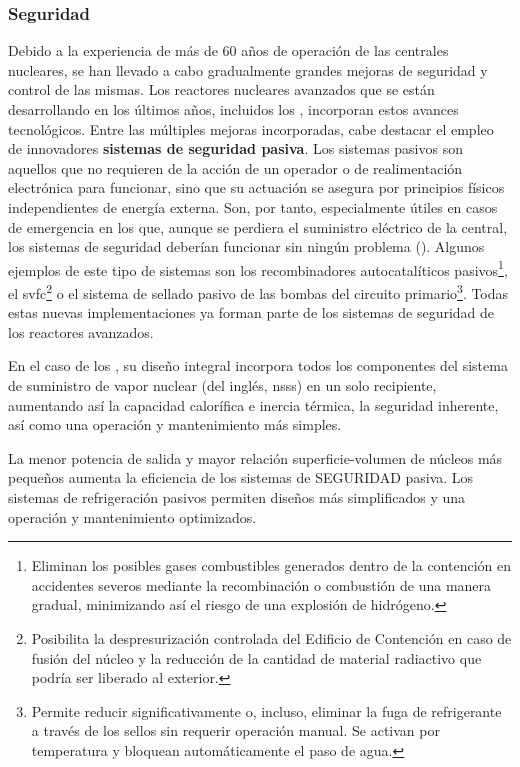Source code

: \subsubsection{Seguridad}

Debido a la experiencia de más de 60 años de operación de las centrales nucleares, se han llevado a cabo gradualmente grandes mejoras de seguridad y control de las mismas. Los reactores nucleares avanzados que se están desarrollando en los últimos años, incluidos los , incorporan estos avances tecnológicos. Entre las múltiples mejoras incorporadas, cabe destacar el empleo de innovadores \textbf{sistemas de seguridad pasiva}. Los sistemas pasivos son aquellos que no requieren de la acción de un operador o de realimentación electrónica para funcionar, sino que su actuación se asegura por principios físicos independientes de energía externa. Son, por tanto, especialmente útiles en casos de emergencia en los que, aunque se perdiera el suministro eléctrico de la central, los sistemas de seguridad deberían funcionar sin ningún problema (\cite{glosario_seguridad_oiea}). Algunos ejemplos de este tipo de sistemas son los recombinadores autocatalíticos pasivos\footnote{Eliminan los posibles gases combustibles generados dentro de la contención en accidentes severos mediante la recombinación o combustión de una manera gradual, minimizando así el riesgo de una explosión de hidrógeno.}, el \acrfull{svfc}\footnote{Posibilita la despresurización controlada del Edificio de Contención en caso de fusión del núcleo y la reducción de la cantidad de material radiactivo que podría ser liberado al exterior.} o el sistema de sellado pasivo de las bombas del circuito primario\footnote{Permite reducir significativamente o, incluso, eliminar la fuga de refrigerante a través de los sellos sin requerir operación manual. Se activan por temperatura y bloquean automáticamente
el paso de agua.}. Todas estas nuevas implementaciones ya forman parte de los sistemas de seguridad de los reactores avanzados.

En el caso de los , su diseño integral incorpora todos los componentes del sistema de suministro de vapor nuclear (del inglés, \acrshort{nsss}) en un solo recipiente, aumentando así la capacidad calorífica e inercia térmica, la seguridad inherente, así como una operación y mantenimiento más simples.

La menor potencia de salida y mayor relación superficie-volumen de núcleos más pequeños aumenta la eficiencia de los sistemas de SEGURIDAD pasiva. Los sistemas de refrigeración pasivos permiten diseños más simplificados y una operación y mantenimiento optimizados.

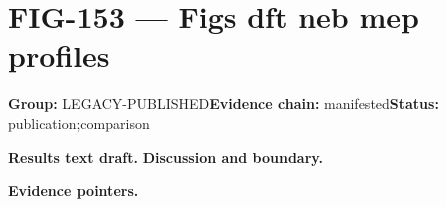 \clearpage
\section{FIG-153 --- Figs dft neb mep profiles}
\label{figpage:fig-153}
\textbf{Group:} LEGACY-PUBLISHED\quad \textbf{Evidence chain:} manifested\quad \textbf{Status:} publication;comparison

\textbf{Results text draft.} 
\textbf{Discussion and boundary.} 


\textbf{Evidence pointers.}



\vfill
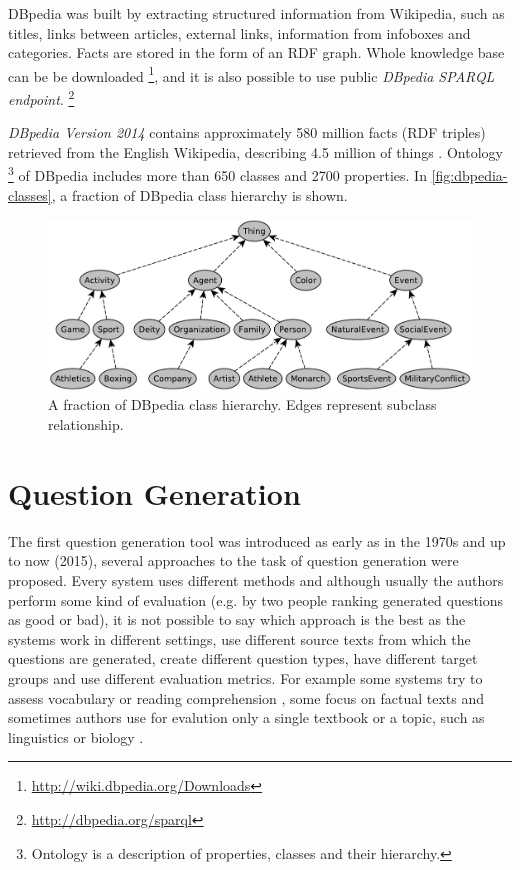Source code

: \documentclass[a4paper, 12pt, twoside]{fithesis2}		%
\renewcommand{\_}{\leavevmode \kern0.07em\vbox{\hrule width0.4em}}
\begin{document}
DBpedia was built by extracting structured information from Wikipedia,
such as titles, links between articles, external links, information from infoboxes and categories.
Facts are stored in the form of an RDF graph.
Whole knowledge base can be be downloaded%
\footnote{\url{http://wiki.dbpedia.org/Downloads}}, %
and it is also possible to use public \textit{DBpedia SPARQL endpoint}.%
\footnote{\url{http://dbpedia.org/sparql}}

\emph{DBpedia Version 2014}
contains approximately 580 million facts (RDF triples) retrieved from the English Wikipedia,
describing 4.5 million of things \cite{dbpedia}.
Ontology%
\footnote{Ontology is a description of properties, classes and their hierarchy.}
of DBpedia includes more than 650 classes and 2700 properties.
In \autoref{fig:dbpedia-classes}, a fraction of DBpedia class hierarchy is shown.
\begin{figure}[h]
  \centering
  \includegraphics[width=\textwidth]{images/dbpedia-classes.pdf}
  \caption{A fraction of DBpedia class hierarchy. Edges represent subclass relationship.}
  \label{fig:dbpedia-classes}
\end{figure}


\chapter{Question Generation}
\label{chap:exercises}

The first question generation tool was introduced as early as in the 1970s \cite{questions-wolfe}
and up to now (2015), several approaches to the task of question generation were proposed.
Every system uses different methods and although usually the authors perform some kind of evaluation (e.g. by two people ranking generated questions as good or bad), it is not possible to say which approach is the best as the systems work in different settings, use different source texts from which the questions are generated, create different question types, have different target groups and use different evaluation metrics.
For example some systems try to assess vocabulary \cite{question-gen-vocabulary}
or reading comprehension \cite{question-overgenerating-rating},
some focus on factual texts \cite{question-gen-heilman}
and sometimes authors use for evalution only a single textbook or a topic, such as linguistics \cite{question-gen-mitkov} or biology \cite{question-gen-textbooks}.
\end{document}
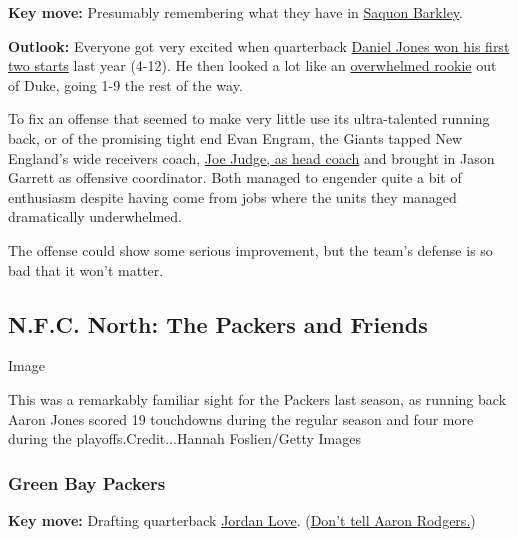 \textbf{Key move:} Presumably remembering what they have in
\href{https://www.nytimes3xbfgragh.onion/2019/10/18/sports/football/saquon-barkley-return-giants.html}{Saquon
Barkley}.

\textbf{Outlook:} Everyone got very excited when quarterback
\href{https://www.nytimes3xbfgragh.onion/2019/09/29/sports/football/daniel-jones-giants-draft-haskins.html}{Daniel
Jones won his first two starts} last year (4-12). He then looked a lot
like an
\href{https://www.nytimes3xbfgragh.onion/2019/08/07/sports/football/daniel-jones-eli-manning-giants-quarterback.html}{overwhelmed
rookie} out of Duke, going 1-9 the rest of the way.

To fix an offense that seemed to make very little use its ultra-talented
running back, or of the promising tight end Evan Engram, the Giants
tapped New England's wide receivers coach,
\href{https://www.nytimes3xbfgragh.onion/2020/01/07/sports/football/joe-judge-giants.html}{Joe
Judge, as head coach} and brought in Jason Garrett as offensive
coordinator. Both managed to engender quite a bit of enthusiasm despite
having come from jobs where the units they managed dramatically
underwhelmed.

The offense could show some serious improvement, but the team's defense
is so bad that it won't matter.

\hypertarget{nfc-north-the-packers-and-friends}{%
\subsection{N.F.C. North: The Packers and
Friends}\label{nfc-north-the-packers-and-friends}}

Image

This was a remarkably familiar sight for the Packers last season, as
running back Aaron Jones scored 19 touchdowns during the regular season
and four more during the playoffs.Credit...Hannah Foslien/Getty Images

\hypertarget{green-bay-packers}{%
\subsubsection{\texorpdfstring{\textbf{Green Bay
Packers}}{Green Bay Packers}}\label{green-bay-packers}}

\textbf{Key move:} Drafting quarterback
\href{https://www.nytimes3xbfgragh.onion/article/jordan-love.html}{Jordan
Love}.
(\href{https://www.nytimes3xbfgragh.onion/2020/08/31/sports/football/nfl-quarterback-controversies.html}{Don't
tell Aaron Rodgers.})

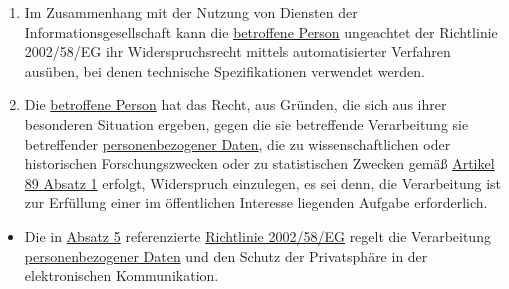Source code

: \begin{enumerate}
  \item Im Zusammenhang mit der Nutzung von Diensten der Informationsgesellschaft kann die \hyperref[itm:04-1]{betroffene Person} ungeachtet
   der Richtlinie 2002/58/EG ihr Widerspruchsrecht mittels automatisierter Verfahren ausüben, bei denen technische
   Spezifikationen verwendet werden.
  \label{itm:21-5}

  \item Die \hyperref[itm:04-1]{betroffene Person} hat das Recht, aus Gründen, die sich aus ihrer besonderen Situation ergeben, gegen die sie
   betreffende Verarbeitung sie betreffender \hyperref[itm:04-1]{personenbezogener Daten}, die zu wissenschaftlichen oder historischen
   Forschungszwecken oder zu statistischen Zwecken gemäß \hyperref[itm:89-1]{Artikel 89 Absatz 1} erfolgt, Widerspruch
   einzulegen, es sei denn, die Verarbeitung ist zur Erfüllung einer im öffentlichen Interesse liegenden Aufgabe
   erforderlich.
  \label{itm:21-6}

\end{enumerate}


\begin{itemize}

  \item Die in \hyperref[itm:21-5]{Absatz 5} referenzierte
   \href{https://eur-lex.europa.eu/legal-content/DE/TXT/HTML/?uri=CELEX:32002L0058&qid=1659212895940&from=DE}
    {Richtlinie 2002/58/EG} regelt die Verarbeitung \hyperref[itm:04-1]{personenbezogener Daten} und den Schutz der Privatsphäre in der
    elektronischen Kommunikation.

\end{itemize}




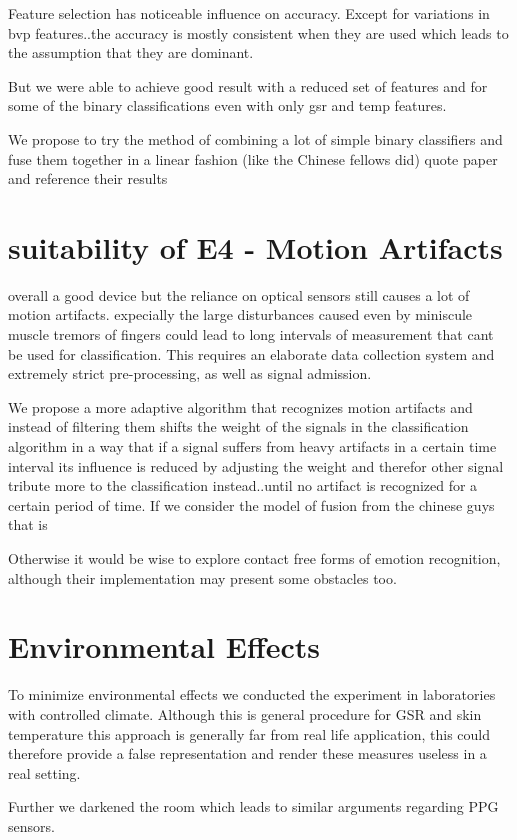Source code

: Feature selection has noticeable influence on accuracy. Except for variations in bvp features..the accuracy is mostly consistent when they are used which leads to the assumption that they are dominant.

But we were able to achieve good result with a reduced set of features and for some of the binary classifications even with only gsr and temp features.

We propose to try the method of combining a lot of simple binary classifiers and fuse them together in a linear fashion (like the Chinese fellows did) quote paper and reference their results

\section{suitability of E4 - Motion Artifacts}
overall a good device but the reliance on optical sensors still causes a lot of motion artifacts. expecially the large disturbances caused even by miniscule muscle tremors of fingers could lead to long intervals of measurement that cant be used for classification. This requires an elaborate data collection system and extremely strict pre-processing, as well as signal admission.

We propose a more adaptive algorithm that recognizes motion artifacts and instead of filtering them shifts the weight of the signals in the classification algorithm in a way that if a signal suffers from heavy artifacts in a certain time interval its influence is reduced by adjusting the weight and therefor other signal tribute more to the classification instead..until no artifact is recognized for a certain period of time. If we consider the model of fusion from the chinese guys that is

Otherwise it would be wise to explore contact free forms of emotion recognition, although their implementation may present some obstacles too.

\section{Environmental Effects}
To minimize environmental effects we conducted the experiment in laboratories with controlled climate. Although this is general procedure for GSR and skin temperature this approach is generally far from real life application, this could therefore provide a false representation and render these measures useless in a real setting.

Further we darkened the room which leads to similar arguments regarding PPG sensors.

────

__What you will do__. Give the number of lines in this material that include the string "classes", with no other text.

__Expected output__. 5